Wherever you go, whatever you do, cyber risk is always following you.
From phishing attacks sent via email and opened on your phone to someone gaining access to your network using a smart appliance in your home, cyber risk is a growing and ever present risk.
Hackers are becoming ever more sophisticated and it has many employers worrying if their company-wide cyber security trainings will ever be able to keep up.
“There is a realization that the ability of bad actors to perpetrate attacks is moving faster than the ability of companies to train their employees. This will likely be a continued area of focus,” said Chris Beck, managing director of Milliman’s cyber risk solutions group.
A panel at The Insurance Information Institute’s (Triple-I) Joint Industry Forum aimed to address the growing threat of cyber attacks and how insurers can respond.
Beck appears alongside Catherine A. Mulligan, global head of Cyber, Aon, and Paul Miskovich, global business leader, Pango Group to discuss the state of the cyber insurance industry and whether private markets will continue to have an appetite for the risk. Triple-I’s Chief Insurance Officer, Dale Porfilio moderated the conversation.
Key Takeaways from the Session
- Cyber risk is growing, with several types of bad actors, including dedicated criminals and countries, launching new attacks.
- The panelists estimated that by 2026, there will be $28 billion in cyber premiums.
- Rate increases are becoming common. Many companies saw premium increases of up to 50% this year.
- Underwriters are gaining a better understanding of cyber risk which will hopefully stabilize the market.
“There is a realization that the ability of bad actors to perpetrate attacks is moving faster than the ability of companies to train their employees. This will likely be a continued area of focus,” Beck said.
Is Cyber an Insurable Risk?
One central question the panelists kept coming back to was whether or not cyber risk is insurable in private markets or if the threat has become too great to take on.
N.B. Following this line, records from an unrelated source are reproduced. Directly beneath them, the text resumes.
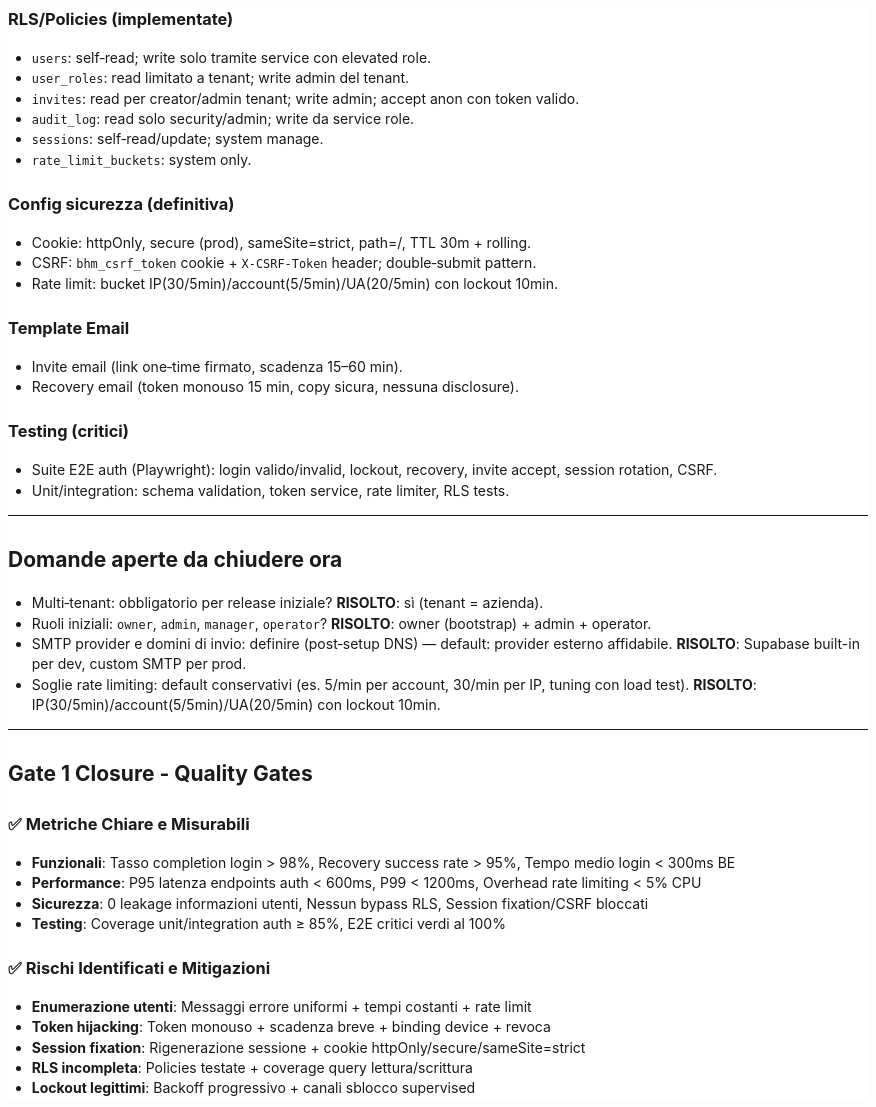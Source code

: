 ### RLS/Policies (implementate)
- `users`: self‑read; write solo tramite service con elevated role.
- `user_roles`: read limitato a tenant; write admin del tenant.
- `invites`: read per creator/admin tenant; write admin; accept anon con token valido.
- `audit_log`: read solo security/admin; write da service role.
- `sessions`: self‑read/update; system manage.
- `rate_limit_buckets`: system only.

### Config sicurezza (definitiva)
- Cookie: httpOnly, secure (prod), sameSite=strict, path=/, TTL 30m + rolling.
- CSRF: `bhm_csrf_token` cookie + `X-CSRF-Token` header; double‑submit pattern.
- Rate limit: bucket IP(30/5min)/account(5/5min)/UA(20/5min) con lockout 10min.

### Template Email
- Invite email (link one‑time firmato, scadenza 15–60 min).
- Recovery email (token monouso 15 min, copy sicura, nessuna disclosure).

### Testing (critici)
- Suite E2E auth (Playwright): login valido/invalid, lockout, recovery, invite accept, session rotation, CSRF.
- Unit/integration: schema validation, token service, rate limiter, RLS tests.

---

## Domande aperte da chiudere ora
- Multi‑tenant: obbligatorio per release iniziale? **RISOLTO**: sì (tenant = azienda).
- Ruoli iniziali: `owner`, `admin`, `manager`, `operator`? **RISOLTO**: owner (bootstrap) + admin + operator.
- SMTP provider e domini di invio: definire (post‑setup DNS) — default: provider esterno affidabile. **RISOLTO**: Supabase built-in per dev, custom SMTP per prod.
- Soglie rate limiting: default conservativi (es. 5/min per account, 30/min per IP, tuning con load test). **RISOLTO**: IP(30/5min)/account(5/5min)/UA(20/5min) con lockout 10min.

---

## Gate 1 Closure - Quality Gates

### ✅ Metriche Chiare e Misurabili
- **Funzionali**: Tasso completion login > 98%, Recovery success rate > 95%, Tempo medio login < 300ms BE
- **Performance**: P95 latenza endpoints auth < 600ms, P99 < 1200ms, Overhead rate limiting < 5% CPU
- **Sicurezza**: 0 leakage informazioni utenti, Nessun bypass RLS, Session fixation/CSRF bloccati
- **Testing**: Coverage unit/integration auth ≥ 85%, E2E critici verdi al 100%

### ✅ Rischi Identificati e Mitigazioni
- **Enumerazione utenti**: Messaggi errore uniformi + tempi costanti + rate limit
- **Token hijacking**: Token monouso + scadenza breve + binding device + revoca
- **Session fixation**: Rigenerazione sessione + cookie httpOnly/secure/sameSite=strict
- **RLS incompleta**: Policies testate + coverage query lettura/scrittura
- **Lockout legittimi**: Backoff progressivo + canali sblocco supervised
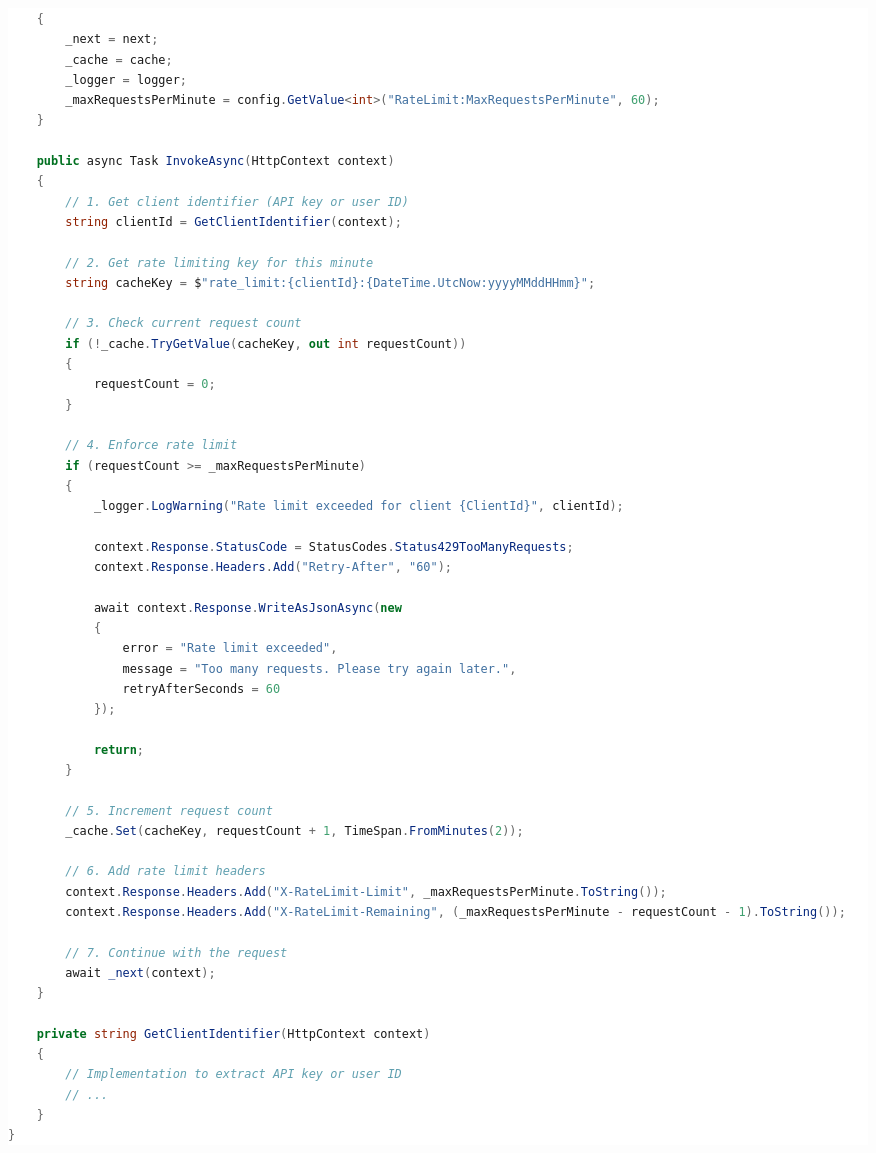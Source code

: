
 ```csharp
    {
        _next = next;
        _cache = cache;
        _logger = logger;
        _maxRequestsPerMinute = config.GetValue<int>("RateLimit:MaxRequestsPerMinute", 60);
    }
    
    public async Task InvokeAsync(HttpContext context)
    {
        // 1. Get client identifier (API key or user ID)
        string clientId = GetClientIdentifier(context);
        
        // 2. Get rate limiting key for this minute
        string cacheKey = $"rate_limit:{clientId}:{DateTime.UtcNow:yyyyMMddHHmm}";
        
        // 3. Check current request count
        if (!_cache.TryGetValue(cacheKey, out int requestCount))
        {
            requestCount = 0;
        }
        
        // 4. Enforce rate limit
        if (requestCount >= _maxRequestsPerMinute)
        {
            _logger.LogWarning("Rate limit exceeded for client {ClientId}", clientId);
            
            context.Response.StatusCode = StatusCodes.Status429TooManyRequests;
            context.Response.Headers.Add("Retry-After", "60");
            
            await context.Response.WriteAsJsonAsync(new
            {
                error = "Rate limit exceeded",
                message = "Too many requests. Please try again later.",
                retryAfterSeconds = 60
            });
            
            return;
        }
        
        // 5. Increment request count
        _cache.Set(cacheKey, requestCount + 1, TimeSpan.FromMinutes(2));
        
        // 6. Add rate limit headers
        context.Response.Headers.Add("X-RateLimit-Limit", _maxRequestsPerMinute.ToString());
        context.Response.Headers.Add("X-RateLimit-Remaining", (_maxRequestsPerMinute - requestCount - 1).ToString());
        
        // 7. Continue with the request
        await _next(context);
    }
    
    private string GetClientIdentifier(HttpContext context)
    {
        // Implementation to extract API key or user ID
        // ...
    }
}
```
“It’s a growing risk. We see it every day in the news,” Profilio said. “The question is how do we want to participate in it?”
All of the panelists agreed that there is a place for cyber coverage within private insurance markets. In fact, the line has done well for insurers over the past few years.
“When you look at how cyber has functioned in the market it has been profitable pretty much every year for insurers,” Miskovich said.
Reinsurers have plenty of appetite for the risk as well: “We’re seeing new reinsurers come in and say we’re thinking about dipping our toes into cyber,” Mulligan said.
So why all of the rate hikes? The panelists were in agreement that the current market is stabilizing — rather than hardening.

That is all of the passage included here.